Task goal
What is the number of lines in the data below that contain "because"? Reply with the number only.

=====

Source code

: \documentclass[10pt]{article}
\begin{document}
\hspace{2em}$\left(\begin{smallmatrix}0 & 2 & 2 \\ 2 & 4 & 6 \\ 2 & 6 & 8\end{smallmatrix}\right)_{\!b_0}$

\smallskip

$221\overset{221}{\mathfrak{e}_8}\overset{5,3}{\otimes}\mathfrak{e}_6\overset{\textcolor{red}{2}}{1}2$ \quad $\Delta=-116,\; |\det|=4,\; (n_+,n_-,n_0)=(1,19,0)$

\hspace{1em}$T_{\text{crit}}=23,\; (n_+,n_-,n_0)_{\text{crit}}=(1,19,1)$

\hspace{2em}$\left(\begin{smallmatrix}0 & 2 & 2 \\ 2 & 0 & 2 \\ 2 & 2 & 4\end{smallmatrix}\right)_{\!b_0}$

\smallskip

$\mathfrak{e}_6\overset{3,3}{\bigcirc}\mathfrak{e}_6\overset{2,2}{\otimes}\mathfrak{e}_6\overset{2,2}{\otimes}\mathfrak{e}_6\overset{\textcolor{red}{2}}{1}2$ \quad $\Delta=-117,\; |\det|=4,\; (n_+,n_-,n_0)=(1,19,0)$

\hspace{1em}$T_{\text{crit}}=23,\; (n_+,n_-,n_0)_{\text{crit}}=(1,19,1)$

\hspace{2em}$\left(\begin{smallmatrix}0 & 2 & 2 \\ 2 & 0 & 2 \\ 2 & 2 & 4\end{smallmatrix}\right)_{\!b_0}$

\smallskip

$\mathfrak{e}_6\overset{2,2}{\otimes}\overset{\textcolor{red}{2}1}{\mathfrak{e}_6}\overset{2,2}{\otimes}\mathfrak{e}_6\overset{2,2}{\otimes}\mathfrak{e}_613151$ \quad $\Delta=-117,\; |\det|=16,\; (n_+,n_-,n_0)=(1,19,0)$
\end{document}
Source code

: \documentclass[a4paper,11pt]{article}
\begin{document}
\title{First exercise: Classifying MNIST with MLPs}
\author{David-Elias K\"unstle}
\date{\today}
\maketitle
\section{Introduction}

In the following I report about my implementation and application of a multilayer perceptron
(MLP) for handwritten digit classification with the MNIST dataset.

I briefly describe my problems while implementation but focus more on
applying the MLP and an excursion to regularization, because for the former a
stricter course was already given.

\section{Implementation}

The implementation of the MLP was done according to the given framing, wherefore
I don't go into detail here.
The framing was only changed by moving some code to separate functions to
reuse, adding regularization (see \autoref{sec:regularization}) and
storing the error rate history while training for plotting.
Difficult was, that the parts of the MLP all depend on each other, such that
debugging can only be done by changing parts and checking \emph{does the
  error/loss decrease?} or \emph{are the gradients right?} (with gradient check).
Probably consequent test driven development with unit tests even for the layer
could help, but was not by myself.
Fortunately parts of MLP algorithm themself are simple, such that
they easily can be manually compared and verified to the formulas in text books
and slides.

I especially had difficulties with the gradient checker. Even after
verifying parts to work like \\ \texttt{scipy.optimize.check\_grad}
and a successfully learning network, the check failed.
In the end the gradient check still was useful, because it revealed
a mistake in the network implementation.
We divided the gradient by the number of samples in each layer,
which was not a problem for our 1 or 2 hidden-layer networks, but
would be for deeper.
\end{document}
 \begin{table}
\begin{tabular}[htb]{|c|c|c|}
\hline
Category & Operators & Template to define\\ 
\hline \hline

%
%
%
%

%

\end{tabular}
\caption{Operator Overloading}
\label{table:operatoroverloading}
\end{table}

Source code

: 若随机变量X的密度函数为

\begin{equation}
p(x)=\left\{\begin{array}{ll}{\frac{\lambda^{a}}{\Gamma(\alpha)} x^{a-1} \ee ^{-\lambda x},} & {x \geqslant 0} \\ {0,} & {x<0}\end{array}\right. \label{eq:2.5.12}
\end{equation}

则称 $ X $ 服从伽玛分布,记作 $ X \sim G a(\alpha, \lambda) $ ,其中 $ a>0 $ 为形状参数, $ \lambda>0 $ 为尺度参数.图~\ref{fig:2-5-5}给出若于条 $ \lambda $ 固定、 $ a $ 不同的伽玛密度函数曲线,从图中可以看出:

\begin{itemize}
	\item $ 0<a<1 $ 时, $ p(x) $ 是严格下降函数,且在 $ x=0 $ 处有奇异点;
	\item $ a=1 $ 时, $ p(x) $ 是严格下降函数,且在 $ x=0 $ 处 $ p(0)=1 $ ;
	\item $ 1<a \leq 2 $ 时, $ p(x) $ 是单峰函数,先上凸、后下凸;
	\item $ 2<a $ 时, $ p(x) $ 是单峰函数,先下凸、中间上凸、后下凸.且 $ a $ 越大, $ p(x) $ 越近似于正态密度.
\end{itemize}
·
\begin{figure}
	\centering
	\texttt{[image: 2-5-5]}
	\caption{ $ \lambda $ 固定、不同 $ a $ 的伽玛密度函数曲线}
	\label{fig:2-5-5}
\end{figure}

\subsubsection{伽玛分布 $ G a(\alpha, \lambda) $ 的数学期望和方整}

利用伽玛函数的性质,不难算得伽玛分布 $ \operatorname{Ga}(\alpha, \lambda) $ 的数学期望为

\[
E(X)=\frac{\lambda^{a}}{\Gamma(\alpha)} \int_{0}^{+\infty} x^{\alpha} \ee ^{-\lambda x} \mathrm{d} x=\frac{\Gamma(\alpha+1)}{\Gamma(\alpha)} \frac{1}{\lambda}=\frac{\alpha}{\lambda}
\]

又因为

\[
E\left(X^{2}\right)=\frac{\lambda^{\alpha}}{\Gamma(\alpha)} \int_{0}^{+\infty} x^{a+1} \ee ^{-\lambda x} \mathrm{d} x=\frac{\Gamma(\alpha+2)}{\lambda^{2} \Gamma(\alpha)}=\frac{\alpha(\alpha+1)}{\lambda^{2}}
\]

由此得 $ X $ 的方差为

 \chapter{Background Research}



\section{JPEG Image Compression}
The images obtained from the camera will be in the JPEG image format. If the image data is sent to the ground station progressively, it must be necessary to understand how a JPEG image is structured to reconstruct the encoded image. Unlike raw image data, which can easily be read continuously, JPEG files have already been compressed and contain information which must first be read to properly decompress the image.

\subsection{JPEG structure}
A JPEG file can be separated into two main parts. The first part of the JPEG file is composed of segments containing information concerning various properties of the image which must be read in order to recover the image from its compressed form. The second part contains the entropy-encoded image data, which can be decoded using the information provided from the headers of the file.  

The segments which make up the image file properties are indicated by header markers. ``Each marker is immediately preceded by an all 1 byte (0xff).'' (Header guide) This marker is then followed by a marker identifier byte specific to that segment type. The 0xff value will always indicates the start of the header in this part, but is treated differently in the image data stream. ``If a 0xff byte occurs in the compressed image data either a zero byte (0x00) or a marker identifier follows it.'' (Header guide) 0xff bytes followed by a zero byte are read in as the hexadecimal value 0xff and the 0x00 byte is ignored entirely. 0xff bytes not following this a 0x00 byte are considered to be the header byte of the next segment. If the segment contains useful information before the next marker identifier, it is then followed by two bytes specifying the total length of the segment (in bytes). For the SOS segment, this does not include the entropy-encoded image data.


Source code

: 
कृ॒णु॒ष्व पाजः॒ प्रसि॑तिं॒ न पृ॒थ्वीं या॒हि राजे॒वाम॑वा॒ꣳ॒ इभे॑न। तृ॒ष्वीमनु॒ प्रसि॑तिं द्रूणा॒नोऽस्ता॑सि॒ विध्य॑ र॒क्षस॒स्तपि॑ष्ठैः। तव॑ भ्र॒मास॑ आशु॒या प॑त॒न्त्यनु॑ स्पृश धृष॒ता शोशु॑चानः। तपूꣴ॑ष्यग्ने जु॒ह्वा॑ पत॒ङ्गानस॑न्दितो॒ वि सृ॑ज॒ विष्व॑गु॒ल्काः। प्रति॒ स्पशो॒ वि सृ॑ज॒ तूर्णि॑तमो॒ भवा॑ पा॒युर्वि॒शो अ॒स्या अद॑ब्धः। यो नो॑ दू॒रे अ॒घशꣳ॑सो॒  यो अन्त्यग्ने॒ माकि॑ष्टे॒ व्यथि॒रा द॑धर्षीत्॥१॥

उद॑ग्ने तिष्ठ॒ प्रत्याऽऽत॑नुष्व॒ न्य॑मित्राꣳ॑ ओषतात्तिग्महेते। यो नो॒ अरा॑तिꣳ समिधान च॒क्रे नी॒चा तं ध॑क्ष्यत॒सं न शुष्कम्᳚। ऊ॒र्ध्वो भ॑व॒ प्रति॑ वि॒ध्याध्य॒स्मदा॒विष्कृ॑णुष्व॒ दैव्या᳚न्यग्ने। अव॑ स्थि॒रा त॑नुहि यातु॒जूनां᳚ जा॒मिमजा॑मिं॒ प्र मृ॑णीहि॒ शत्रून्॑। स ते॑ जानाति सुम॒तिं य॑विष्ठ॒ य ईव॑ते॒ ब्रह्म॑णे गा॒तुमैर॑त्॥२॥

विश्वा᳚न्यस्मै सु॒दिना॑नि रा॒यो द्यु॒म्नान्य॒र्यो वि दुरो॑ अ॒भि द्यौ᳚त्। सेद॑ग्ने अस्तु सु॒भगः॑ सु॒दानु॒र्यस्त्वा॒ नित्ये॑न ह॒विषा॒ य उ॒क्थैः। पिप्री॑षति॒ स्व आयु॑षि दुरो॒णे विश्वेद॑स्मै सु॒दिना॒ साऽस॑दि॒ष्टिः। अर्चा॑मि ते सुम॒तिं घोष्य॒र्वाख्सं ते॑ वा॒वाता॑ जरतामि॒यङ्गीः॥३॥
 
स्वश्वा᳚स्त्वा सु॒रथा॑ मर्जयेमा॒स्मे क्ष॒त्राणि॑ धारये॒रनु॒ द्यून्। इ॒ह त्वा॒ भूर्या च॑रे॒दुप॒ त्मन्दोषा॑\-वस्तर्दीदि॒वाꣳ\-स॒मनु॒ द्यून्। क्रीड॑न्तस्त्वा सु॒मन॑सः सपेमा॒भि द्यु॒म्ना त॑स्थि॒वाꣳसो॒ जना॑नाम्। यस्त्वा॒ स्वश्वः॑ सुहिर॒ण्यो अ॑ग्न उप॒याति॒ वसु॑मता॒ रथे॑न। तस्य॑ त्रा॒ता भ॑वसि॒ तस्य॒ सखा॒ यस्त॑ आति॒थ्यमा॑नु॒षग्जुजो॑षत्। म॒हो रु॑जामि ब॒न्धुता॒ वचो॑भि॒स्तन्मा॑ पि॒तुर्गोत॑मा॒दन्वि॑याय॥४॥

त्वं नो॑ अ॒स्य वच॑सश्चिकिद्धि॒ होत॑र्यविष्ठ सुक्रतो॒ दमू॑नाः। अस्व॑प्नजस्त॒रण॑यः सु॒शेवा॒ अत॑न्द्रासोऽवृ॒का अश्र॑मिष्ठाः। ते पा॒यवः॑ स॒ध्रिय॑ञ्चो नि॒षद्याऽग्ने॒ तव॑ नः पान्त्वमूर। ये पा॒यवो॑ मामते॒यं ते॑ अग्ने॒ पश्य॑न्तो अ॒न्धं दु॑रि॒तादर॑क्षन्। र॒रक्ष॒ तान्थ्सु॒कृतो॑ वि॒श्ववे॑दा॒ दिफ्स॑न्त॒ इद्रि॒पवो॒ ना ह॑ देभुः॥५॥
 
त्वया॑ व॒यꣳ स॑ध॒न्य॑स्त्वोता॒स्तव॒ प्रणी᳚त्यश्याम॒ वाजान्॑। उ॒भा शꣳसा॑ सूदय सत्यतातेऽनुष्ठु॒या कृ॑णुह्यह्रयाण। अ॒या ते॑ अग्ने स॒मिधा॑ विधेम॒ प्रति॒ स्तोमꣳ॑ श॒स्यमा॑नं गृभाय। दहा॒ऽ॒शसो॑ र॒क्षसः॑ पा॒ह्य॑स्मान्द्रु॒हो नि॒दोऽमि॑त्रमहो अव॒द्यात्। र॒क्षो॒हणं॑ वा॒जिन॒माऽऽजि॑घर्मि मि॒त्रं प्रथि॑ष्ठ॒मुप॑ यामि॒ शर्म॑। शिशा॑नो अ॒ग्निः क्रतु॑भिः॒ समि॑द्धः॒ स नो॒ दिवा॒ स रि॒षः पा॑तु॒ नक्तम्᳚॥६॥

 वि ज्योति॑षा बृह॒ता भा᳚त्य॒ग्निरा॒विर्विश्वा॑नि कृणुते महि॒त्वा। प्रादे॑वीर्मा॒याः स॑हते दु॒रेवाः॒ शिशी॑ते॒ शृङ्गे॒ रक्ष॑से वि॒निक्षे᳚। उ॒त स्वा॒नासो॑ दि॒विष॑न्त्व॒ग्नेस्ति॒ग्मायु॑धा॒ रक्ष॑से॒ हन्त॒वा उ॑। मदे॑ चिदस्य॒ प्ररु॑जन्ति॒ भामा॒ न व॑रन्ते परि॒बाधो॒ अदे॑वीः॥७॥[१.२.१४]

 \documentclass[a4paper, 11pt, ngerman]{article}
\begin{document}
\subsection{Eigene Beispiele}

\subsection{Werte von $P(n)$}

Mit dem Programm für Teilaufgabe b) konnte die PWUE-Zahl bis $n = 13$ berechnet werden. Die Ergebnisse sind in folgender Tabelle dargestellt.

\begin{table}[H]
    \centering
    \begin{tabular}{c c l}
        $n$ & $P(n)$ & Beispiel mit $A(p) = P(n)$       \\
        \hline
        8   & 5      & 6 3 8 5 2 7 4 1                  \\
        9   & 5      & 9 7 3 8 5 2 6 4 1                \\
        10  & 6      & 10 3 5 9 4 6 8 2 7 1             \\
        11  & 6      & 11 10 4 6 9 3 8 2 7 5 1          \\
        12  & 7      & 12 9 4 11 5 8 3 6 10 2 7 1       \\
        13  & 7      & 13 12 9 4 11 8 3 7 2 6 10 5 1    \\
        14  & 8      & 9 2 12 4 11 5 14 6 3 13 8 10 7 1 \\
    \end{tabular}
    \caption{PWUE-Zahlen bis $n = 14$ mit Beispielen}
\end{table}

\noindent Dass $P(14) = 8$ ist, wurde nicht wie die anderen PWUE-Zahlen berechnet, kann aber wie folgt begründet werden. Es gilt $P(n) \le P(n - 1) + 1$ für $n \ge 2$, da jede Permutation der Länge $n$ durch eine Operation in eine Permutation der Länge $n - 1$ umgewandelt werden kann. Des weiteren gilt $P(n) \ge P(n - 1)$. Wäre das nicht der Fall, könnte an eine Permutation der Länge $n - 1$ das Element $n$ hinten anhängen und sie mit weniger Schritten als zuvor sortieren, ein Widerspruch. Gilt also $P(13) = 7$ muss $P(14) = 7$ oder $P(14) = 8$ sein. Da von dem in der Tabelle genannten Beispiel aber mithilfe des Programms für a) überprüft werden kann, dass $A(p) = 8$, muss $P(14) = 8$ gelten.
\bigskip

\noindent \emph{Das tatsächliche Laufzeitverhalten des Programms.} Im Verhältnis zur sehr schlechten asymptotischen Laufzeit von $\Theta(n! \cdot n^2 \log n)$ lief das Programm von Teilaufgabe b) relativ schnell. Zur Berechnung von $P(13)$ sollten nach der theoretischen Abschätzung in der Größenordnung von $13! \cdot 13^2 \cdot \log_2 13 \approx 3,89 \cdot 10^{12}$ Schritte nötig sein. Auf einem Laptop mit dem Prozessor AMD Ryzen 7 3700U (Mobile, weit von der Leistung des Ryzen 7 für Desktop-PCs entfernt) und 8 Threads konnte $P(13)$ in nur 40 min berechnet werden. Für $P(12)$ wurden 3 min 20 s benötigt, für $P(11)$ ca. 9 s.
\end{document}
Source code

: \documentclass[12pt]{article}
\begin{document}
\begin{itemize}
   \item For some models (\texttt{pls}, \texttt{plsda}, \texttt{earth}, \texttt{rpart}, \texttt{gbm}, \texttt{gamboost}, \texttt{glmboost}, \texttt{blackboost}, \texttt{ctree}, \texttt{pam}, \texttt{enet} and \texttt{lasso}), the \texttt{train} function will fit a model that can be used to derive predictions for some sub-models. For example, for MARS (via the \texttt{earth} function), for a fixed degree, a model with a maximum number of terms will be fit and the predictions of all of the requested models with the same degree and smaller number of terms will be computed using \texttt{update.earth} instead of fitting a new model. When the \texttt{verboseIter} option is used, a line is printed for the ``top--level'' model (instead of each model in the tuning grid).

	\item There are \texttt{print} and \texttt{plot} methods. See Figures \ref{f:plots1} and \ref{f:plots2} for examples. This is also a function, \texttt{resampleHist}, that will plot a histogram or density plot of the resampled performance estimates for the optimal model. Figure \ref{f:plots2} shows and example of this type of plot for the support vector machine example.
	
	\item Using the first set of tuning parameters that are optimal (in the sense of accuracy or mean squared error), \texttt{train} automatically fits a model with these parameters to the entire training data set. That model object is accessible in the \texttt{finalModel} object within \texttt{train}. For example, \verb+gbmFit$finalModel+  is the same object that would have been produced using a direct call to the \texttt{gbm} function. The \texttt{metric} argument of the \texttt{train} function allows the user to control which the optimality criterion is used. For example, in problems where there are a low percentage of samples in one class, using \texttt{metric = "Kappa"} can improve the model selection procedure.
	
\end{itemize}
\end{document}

=====

Response area
2